What is required:
Output the entire listing below exactly as it stands.

────────────────

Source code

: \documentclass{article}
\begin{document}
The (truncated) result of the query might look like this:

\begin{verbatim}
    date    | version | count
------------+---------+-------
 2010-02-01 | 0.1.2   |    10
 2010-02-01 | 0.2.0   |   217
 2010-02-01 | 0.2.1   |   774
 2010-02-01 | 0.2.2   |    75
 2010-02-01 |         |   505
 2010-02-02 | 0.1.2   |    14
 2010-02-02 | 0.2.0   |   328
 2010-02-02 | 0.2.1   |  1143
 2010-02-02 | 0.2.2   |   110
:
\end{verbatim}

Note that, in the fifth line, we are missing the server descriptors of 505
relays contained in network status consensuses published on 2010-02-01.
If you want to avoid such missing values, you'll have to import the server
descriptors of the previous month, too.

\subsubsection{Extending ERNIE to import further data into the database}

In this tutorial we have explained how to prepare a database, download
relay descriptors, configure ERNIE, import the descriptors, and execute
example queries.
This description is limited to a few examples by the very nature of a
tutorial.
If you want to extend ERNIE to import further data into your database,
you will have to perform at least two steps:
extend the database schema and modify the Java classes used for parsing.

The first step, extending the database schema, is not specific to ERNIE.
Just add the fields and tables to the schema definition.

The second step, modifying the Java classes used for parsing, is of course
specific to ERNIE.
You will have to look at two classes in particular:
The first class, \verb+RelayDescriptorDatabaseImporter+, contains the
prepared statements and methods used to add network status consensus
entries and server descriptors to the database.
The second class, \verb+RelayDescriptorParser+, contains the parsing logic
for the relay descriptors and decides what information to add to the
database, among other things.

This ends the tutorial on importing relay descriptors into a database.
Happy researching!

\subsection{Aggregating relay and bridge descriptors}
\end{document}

────────────────

Completed task:
Source code

: \documentclass{article}
\begin{document}
The (truncated) result of the query might look like this:

\begin{verbatim}
    date    | version | count
------------+---------+-------
 2010-02-01 | 0.1.2   |    10
 2010-02-01 | 0.2.0   |   217
 2010-02-01 | 0.2.1   |   774
 2010-02-01 | 0.2.2   |    75
 2010-02-01 |         |   505
 2010-02-02 | 0.1.2   |    14
 2010-02-02 | 0.2.0   |   328
 2010-02-02 | 0.2.1   |  1143
 2010-02-02 | 0.2.2   |   110
:
\end{verbatim}

Note that, in the fifth line, we are missing the server descriptors of 505
relays contained in network status consensuses published on 2010-02-01.
If you want to avoid such missing values, you'll have to import the server
descriptors of the previous month, too.

\subsubsection{Extending ERNIE to import further data into the database}

In this tutorial we have explained how to prepare a database, download
relay descriptors, configure ERNIE, import the descriptors, and execute
example queries.
This description is limited to a few examples by the very nature of a
tutorial.
If you want to extend ERNIE to import further data into your database,
you will have to perform at least two steps:
extend the database schema and modify the Java classes used for parsing.

The first step, extending the database schema, is not specific to ERNIE.
Just add the fields and tables to the schema definition.

The second step, modifying the Java classes used for parsing, is of course
specific to ERNIE.
You will have to look at two classes in particular:
The first class, \verb+RelayDescriptorDatabaseImporter+, contains the
prepared statements and methods used to add network status consensus
entries and server descriptors to the database.
The second class, \verb+RelayDescriptorParser+, contains the parsing logic
for the relay descriptors and decides what information to add to the
database, among other things.

This ends the tutorial on importing relay descriptors into a database.
Happy researching!

\subsection{Aggregating relay and bridge descriptors}
\end{document}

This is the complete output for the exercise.